BEGIN

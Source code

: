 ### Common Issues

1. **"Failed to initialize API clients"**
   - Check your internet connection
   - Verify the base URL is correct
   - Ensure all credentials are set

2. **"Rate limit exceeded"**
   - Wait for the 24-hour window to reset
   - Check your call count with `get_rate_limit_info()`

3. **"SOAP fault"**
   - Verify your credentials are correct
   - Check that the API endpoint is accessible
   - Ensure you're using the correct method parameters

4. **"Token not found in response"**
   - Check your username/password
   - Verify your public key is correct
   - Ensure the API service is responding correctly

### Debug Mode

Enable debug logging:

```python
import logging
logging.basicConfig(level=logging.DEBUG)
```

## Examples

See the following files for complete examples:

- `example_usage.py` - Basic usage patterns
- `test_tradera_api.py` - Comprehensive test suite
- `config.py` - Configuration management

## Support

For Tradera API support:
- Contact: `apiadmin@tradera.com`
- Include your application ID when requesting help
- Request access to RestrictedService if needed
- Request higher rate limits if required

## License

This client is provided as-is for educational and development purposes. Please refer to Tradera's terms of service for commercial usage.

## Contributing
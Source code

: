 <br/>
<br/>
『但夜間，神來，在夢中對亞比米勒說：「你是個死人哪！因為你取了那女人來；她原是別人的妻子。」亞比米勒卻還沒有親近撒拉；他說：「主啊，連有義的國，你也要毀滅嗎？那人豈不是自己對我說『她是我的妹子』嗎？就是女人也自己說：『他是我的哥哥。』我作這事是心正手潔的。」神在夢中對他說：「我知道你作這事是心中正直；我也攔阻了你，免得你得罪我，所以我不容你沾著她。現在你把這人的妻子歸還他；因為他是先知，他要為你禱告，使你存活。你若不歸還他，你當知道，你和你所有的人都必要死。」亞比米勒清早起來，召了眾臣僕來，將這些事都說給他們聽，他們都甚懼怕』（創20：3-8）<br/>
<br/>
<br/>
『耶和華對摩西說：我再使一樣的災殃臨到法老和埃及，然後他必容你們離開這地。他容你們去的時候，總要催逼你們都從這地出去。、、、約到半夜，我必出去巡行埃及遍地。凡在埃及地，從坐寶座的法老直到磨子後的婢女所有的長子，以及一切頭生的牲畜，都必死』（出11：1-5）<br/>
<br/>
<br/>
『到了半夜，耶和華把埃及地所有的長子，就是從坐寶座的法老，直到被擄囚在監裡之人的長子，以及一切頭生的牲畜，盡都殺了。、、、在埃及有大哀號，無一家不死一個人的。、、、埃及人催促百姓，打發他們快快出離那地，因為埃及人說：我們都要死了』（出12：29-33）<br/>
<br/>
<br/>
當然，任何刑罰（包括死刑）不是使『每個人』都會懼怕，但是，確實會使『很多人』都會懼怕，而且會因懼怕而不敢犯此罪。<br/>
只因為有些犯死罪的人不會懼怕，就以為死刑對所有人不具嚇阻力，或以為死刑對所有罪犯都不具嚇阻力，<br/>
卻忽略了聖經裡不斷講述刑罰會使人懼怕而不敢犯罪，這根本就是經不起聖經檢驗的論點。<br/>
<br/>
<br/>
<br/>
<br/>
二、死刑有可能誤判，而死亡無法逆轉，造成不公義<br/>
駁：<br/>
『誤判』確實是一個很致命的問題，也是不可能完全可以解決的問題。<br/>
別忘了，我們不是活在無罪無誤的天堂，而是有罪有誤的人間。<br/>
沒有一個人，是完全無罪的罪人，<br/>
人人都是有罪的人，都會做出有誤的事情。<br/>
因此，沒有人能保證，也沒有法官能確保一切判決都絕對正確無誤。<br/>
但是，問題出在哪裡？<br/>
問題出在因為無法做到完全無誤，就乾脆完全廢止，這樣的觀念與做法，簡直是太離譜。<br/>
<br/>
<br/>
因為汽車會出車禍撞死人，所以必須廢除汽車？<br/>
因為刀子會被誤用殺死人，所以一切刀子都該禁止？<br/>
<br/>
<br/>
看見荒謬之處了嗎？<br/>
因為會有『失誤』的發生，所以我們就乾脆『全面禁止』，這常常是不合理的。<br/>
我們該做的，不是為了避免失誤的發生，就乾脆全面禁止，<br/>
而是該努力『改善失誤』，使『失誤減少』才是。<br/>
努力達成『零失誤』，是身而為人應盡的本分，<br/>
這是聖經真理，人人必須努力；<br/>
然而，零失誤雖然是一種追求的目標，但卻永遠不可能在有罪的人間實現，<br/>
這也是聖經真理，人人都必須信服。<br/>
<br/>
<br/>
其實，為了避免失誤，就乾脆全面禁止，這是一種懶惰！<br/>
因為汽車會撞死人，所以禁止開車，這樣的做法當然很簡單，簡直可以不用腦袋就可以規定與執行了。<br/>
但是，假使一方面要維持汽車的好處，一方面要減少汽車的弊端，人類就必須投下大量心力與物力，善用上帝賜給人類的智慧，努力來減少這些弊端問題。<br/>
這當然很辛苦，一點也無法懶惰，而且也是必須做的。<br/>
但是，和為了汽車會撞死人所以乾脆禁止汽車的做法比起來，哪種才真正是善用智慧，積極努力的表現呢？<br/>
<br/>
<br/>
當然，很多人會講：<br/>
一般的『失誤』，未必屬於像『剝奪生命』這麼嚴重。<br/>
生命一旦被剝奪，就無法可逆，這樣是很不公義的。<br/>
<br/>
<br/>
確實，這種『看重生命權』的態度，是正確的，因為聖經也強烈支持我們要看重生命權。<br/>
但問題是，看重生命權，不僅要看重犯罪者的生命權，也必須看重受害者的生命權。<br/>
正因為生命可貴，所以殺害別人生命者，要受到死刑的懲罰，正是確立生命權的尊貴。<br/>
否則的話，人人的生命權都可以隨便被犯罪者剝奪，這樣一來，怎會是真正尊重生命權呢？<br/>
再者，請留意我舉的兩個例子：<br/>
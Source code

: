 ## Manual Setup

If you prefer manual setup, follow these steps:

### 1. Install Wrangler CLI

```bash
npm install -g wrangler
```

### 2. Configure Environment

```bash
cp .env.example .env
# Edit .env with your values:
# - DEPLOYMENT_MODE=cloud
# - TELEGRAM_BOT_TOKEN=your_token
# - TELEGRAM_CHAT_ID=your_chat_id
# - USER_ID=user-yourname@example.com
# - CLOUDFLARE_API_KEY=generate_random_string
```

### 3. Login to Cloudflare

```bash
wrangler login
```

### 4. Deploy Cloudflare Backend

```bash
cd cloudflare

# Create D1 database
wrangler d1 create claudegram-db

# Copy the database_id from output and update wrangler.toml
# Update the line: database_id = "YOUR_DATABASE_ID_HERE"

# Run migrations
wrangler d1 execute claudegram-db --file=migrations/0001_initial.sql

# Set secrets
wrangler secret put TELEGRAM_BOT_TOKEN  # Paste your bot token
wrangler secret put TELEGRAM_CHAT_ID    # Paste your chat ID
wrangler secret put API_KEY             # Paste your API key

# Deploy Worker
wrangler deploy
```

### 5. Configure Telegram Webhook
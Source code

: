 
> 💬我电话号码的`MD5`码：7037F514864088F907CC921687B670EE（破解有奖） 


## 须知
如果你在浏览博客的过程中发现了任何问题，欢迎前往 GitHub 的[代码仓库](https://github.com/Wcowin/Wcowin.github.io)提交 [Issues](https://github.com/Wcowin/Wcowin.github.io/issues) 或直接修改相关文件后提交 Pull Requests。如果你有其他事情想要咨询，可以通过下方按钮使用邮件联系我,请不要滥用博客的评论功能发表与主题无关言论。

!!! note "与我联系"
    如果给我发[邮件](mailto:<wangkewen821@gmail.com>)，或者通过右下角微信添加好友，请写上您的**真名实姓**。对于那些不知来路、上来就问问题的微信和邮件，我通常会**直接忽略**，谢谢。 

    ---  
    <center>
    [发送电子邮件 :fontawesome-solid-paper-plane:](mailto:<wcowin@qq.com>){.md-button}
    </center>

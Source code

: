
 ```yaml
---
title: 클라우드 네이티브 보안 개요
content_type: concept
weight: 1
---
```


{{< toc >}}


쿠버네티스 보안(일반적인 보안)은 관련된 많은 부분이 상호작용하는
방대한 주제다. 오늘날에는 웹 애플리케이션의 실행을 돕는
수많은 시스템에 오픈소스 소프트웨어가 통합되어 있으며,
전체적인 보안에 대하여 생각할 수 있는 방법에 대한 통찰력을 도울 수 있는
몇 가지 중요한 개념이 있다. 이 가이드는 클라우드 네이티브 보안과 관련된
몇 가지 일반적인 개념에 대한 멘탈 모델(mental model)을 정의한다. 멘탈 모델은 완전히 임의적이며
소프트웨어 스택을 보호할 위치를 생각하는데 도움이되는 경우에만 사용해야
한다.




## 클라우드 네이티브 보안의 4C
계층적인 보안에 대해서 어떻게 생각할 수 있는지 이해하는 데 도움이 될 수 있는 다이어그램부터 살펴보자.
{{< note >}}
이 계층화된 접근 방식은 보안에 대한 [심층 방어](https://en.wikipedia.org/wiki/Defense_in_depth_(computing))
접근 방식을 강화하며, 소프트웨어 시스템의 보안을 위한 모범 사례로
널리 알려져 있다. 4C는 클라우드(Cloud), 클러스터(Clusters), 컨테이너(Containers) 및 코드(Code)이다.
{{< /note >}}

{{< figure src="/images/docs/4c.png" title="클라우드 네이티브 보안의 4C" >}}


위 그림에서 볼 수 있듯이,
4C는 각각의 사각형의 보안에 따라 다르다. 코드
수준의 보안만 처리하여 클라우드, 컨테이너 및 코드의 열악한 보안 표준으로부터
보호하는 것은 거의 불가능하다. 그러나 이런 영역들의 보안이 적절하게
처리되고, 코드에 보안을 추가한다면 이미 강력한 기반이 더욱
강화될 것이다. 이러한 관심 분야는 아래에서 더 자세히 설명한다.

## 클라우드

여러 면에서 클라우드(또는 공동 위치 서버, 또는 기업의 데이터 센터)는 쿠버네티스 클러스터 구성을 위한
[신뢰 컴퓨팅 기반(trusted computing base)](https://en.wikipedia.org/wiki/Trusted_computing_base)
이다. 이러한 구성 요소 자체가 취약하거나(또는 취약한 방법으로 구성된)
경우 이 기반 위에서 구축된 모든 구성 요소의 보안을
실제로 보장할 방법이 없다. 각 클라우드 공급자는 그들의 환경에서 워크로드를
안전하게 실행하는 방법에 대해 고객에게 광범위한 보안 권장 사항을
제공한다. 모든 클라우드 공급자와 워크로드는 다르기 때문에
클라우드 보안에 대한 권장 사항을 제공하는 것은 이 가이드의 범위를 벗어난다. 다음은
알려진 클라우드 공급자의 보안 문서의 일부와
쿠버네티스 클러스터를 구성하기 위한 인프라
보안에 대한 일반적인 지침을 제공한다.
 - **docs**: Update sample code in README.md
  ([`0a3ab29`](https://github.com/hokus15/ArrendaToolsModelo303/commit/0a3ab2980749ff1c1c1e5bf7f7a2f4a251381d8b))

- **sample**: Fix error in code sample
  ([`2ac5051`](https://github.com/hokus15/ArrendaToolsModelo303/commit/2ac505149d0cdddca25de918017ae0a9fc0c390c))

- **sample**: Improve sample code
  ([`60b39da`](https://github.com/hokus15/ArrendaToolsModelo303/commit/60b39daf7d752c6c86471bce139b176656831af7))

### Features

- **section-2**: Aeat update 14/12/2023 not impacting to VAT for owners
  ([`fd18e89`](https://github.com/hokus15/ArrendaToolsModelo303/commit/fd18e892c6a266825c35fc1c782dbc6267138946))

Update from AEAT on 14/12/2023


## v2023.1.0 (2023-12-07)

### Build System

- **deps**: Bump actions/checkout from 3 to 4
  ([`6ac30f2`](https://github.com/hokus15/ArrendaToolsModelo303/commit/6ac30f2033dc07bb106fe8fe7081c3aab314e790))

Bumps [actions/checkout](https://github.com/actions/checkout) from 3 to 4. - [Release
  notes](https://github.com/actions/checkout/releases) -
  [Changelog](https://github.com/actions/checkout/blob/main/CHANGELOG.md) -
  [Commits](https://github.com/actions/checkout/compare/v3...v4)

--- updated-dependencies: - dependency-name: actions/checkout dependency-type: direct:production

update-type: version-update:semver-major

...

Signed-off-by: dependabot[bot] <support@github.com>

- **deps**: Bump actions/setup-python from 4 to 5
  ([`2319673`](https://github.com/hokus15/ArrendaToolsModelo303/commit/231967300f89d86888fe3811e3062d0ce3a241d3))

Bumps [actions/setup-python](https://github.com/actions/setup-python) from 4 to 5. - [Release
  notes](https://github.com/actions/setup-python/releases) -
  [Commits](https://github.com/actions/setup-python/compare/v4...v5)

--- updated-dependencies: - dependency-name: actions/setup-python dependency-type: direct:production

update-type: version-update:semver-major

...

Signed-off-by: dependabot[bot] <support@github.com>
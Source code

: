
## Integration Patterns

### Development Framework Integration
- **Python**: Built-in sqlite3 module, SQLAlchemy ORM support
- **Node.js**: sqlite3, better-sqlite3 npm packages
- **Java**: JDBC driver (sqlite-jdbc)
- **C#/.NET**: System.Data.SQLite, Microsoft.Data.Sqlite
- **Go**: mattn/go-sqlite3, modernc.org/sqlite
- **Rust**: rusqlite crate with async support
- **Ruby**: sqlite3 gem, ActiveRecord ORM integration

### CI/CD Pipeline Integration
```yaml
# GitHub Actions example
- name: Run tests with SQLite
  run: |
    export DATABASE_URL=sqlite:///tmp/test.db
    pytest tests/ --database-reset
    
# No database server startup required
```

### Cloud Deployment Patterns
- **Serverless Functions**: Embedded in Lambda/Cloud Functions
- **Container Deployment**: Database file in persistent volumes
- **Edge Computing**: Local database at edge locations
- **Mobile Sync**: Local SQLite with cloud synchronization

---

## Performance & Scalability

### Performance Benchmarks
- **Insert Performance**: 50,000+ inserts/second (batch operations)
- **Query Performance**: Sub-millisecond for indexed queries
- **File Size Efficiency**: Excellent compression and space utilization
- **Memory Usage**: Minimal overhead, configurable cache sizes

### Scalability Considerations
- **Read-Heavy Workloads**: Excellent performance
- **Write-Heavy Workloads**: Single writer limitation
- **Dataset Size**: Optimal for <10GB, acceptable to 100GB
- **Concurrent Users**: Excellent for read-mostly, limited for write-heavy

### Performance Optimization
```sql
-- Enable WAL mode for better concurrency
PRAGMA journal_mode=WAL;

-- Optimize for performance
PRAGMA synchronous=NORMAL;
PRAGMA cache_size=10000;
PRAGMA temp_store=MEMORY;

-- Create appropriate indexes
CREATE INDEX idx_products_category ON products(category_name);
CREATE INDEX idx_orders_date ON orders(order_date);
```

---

END

Look through the data above and return exactly the lines from the one that contains "- Check your username/password" to the one that contains "## Examples", inclusive, with nothing else.

* **Answer to the exercise**:
   - Check your username/password
   - Verify your public key is correct
   - Ensure the API service is responding correctly

### Debug Mode

Enable debug logging:

```python
import logging
logging.basicConfig(level=logging.DEBUG)
```

## Examples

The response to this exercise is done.